(PROVIDED DATA)
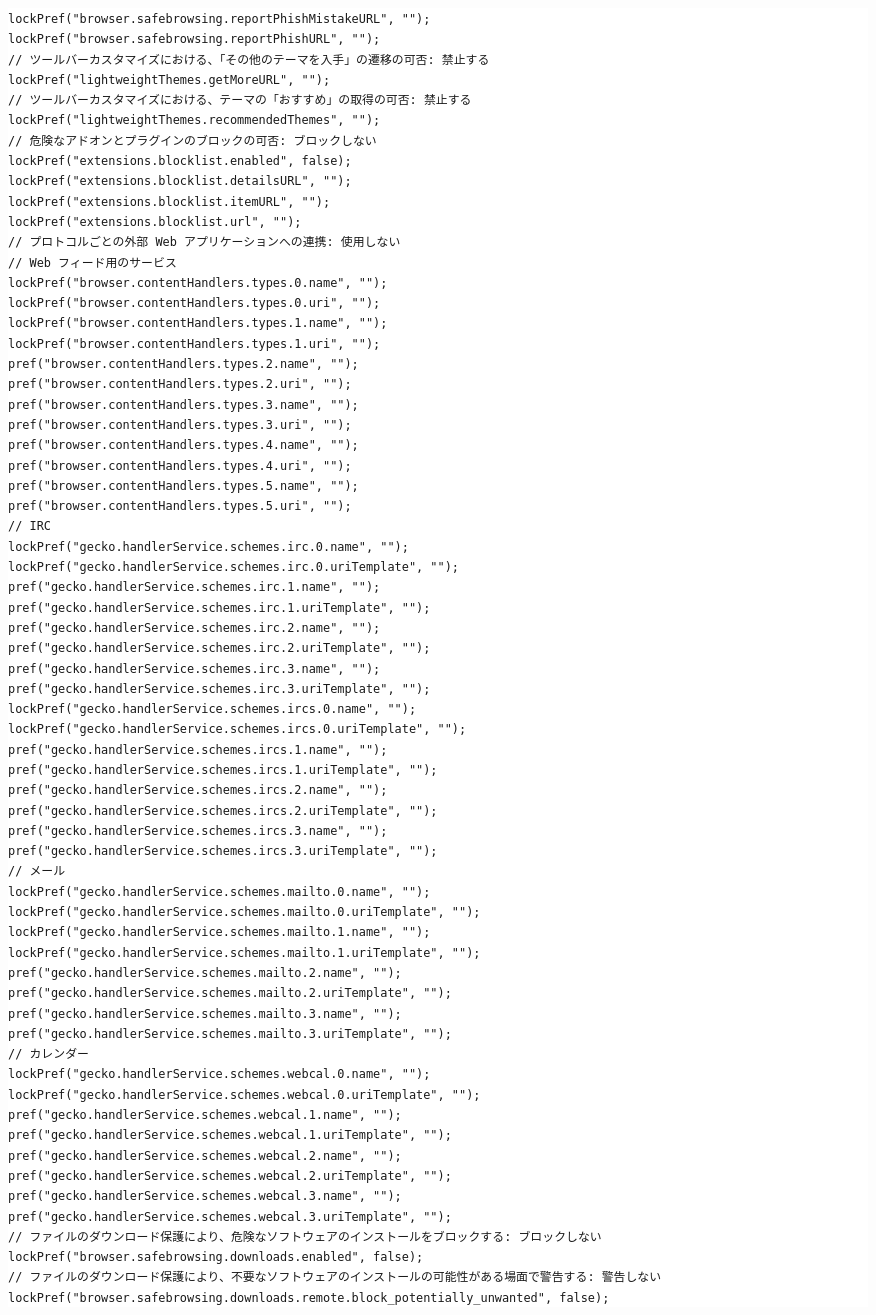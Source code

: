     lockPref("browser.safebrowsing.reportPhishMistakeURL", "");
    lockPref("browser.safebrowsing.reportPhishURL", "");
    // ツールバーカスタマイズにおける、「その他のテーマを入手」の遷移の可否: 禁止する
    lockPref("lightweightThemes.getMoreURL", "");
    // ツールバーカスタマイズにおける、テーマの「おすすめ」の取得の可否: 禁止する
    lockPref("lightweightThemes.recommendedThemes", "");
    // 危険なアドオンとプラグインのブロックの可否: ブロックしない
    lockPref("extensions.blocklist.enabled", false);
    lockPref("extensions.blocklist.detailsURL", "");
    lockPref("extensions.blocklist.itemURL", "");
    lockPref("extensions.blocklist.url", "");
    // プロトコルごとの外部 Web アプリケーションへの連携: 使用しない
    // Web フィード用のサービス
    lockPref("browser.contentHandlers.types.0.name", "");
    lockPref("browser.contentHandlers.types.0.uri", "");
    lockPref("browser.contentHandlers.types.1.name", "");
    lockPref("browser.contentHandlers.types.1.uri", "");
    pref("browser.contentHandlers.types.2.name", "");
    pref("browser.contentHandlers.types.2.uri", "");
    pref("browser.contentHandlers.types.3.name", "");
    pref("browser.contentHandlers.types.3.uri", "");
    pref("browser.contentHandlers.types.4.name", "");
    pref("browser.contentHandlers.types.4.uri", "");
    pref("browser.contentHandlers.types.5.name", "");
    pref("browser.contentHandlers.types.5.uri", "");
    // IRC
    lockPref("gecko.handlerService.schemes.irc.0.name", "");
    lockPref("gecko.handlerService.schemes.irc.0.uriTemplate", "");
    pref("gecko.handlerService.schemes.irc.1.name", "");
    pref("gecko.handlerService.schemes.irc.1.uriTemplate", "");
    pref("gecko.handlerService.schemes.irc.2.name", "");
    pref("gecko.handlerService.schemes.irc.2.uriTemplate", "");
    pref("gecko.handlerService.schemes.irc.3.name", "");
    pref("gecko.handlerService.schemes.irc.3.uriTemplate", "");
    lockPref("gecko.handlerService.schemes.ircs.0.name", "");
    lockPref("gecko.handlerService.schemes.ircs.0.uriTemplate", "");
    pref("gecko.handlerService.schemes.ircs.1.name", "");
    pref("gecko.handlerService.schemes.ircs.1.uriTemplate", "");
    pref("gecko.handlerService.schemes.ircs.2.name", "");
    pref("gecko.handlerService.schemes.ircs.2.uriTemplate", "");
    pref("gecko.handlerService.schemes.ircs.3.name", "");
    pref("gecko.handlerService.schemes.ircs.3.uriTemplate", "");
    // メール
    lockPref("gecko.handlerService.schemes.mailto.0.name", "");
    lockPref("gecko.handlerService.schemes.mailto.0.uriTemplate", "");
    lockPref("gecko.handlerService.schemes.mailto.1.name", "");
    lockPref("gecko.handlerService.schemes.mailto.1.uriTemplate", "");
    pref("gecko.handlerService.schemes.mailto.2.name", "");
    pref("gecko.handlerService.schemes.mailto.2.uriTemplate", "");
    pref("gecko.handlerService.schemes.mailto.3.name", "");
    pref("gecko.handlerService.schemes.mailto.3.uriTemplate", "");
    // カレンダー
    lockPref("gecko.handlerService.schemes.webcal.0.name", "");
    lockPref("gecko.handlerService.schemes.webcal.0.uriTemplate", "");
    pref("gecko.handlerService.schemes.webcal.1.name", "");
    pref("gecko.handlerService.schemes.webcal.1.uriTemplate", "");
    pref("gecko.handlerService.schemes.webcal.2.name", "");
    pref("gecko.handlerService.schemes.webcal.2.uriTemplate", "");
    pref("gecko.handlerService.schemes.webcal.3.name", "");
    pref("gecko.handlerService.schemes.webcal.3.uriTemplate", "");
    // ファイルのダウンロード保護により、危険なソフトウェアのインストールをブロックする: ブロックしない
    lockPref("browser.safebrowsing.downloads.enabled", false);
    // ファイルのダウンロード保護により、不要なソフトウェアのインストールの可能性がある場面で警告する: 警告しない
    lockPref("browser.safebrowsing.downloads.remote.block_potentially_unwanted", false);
(End PROVIDED DATA)
(PROVIDED DATA)
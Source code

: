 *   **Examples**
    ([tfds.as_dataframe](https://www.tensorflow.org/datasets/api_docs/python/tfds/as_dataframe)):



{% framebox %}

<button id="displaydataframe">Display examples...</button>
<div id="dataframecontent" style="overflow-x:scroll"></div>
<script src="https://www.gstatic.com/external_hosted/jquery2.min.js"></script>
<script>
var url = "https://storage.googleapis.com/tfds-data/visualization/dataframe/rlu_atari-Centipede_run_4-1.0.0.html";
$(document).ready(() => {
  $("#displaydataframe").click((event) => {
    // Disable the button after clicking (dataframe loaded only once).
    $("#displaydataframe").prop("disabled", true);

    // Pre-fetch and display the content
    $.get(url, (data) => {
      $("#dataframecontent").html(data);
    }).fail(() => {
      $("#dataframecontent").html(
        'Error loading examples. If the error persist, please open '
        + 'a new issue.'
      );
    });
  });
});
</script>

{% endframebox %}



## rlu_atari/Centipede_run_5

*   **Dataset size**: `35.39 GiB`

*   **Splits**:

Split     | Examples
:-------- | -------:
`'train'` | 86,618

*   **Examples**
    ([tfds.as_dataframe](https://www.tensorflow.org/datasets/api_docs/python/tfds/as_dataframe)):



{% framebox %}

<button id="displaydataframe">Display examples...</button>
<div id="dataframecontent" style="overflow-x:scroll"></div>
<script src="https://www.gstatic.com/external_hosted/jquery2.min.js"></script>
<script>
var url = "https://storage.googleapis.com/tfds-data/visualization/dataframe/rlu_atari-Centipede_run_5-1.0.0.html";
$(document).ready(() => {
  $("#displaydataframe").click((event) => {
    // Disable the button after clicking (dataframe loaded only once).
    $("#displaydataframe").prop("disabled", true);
(End PROVIDED DATA)
(PROVIDED DATA)
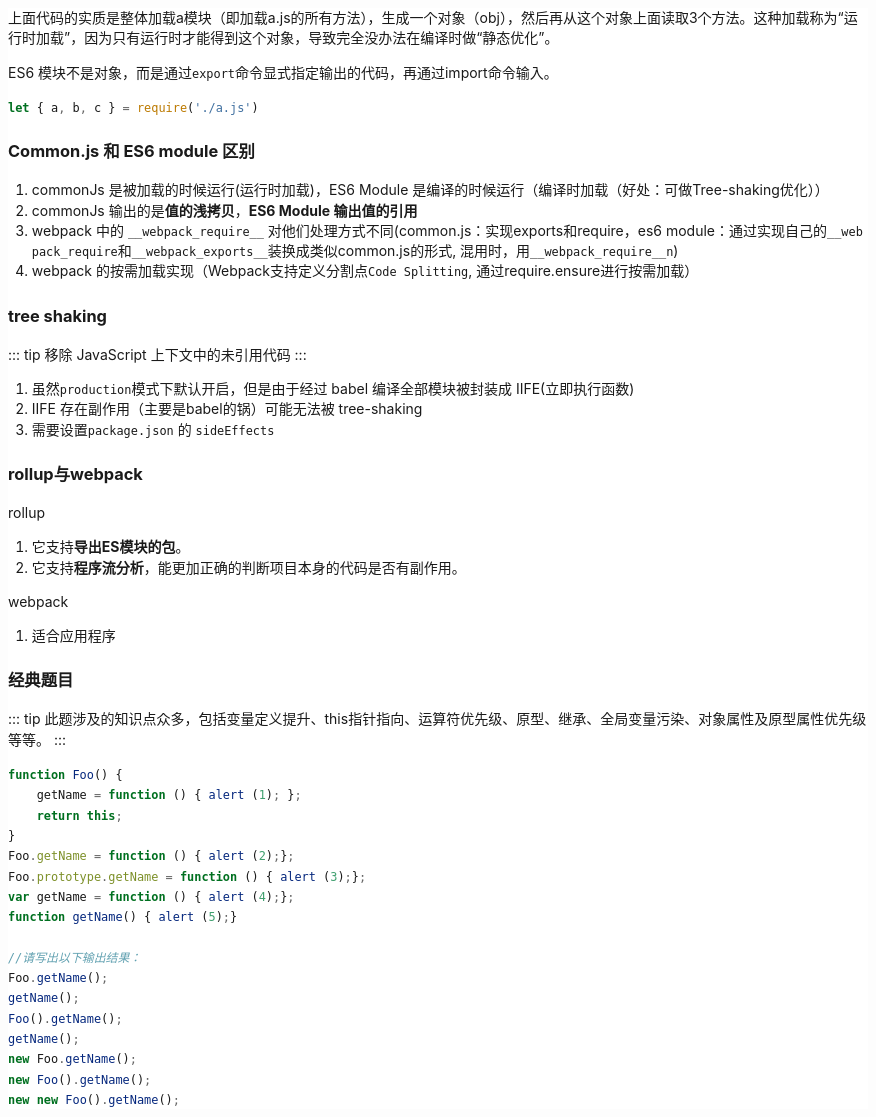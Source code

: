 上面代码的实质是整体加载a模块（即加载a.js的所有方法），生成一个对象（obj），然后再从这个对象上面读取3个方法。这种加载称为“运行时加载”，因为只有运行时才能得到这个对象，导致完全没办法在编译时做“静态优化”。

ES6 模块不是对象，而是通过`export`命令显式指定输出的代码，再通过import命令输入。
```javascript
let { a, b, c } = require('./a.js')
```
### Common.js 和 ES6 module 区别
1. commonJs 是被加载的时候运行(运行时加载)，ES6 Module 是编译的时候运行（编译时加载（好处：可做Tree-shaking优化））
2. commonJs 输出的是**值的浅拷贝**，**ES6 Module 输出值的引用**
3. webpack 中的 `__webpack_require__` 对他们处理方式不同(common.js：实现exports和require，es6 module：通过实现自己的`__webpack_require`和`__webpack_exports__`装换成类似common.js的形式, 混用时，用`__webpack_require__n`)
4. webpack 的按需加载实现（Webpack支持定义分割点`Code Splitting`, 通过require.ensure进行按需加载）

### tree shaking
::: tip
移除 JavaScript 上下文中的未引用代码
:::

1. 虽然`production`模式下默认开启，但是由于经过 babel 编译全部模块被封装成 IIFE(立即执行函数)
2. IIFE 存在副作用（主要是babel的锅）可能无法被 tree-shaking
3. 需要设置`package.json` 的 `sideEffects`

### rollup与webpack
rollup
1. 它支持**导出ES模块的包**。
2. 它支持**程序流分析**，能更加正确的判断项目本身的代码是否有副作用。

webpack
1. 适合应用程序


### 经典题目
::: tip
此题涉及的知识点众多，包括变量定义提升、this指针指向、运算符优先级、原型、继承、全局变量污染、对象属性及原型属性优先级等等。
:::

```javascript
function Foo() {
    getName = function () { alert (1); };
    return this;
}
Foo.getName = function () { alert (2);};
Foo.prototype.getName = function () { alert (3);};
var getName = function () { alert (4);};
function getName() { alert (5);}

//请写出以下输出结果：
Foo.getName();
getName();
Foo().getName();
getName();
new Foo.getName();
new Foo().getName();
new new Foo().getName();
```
(End PROVIDED DATA)
YOUR OBJECTIVE:
Please tally the lines in the data above containing the string "downloads", and give the number alone.

ANSWER SPACE:
2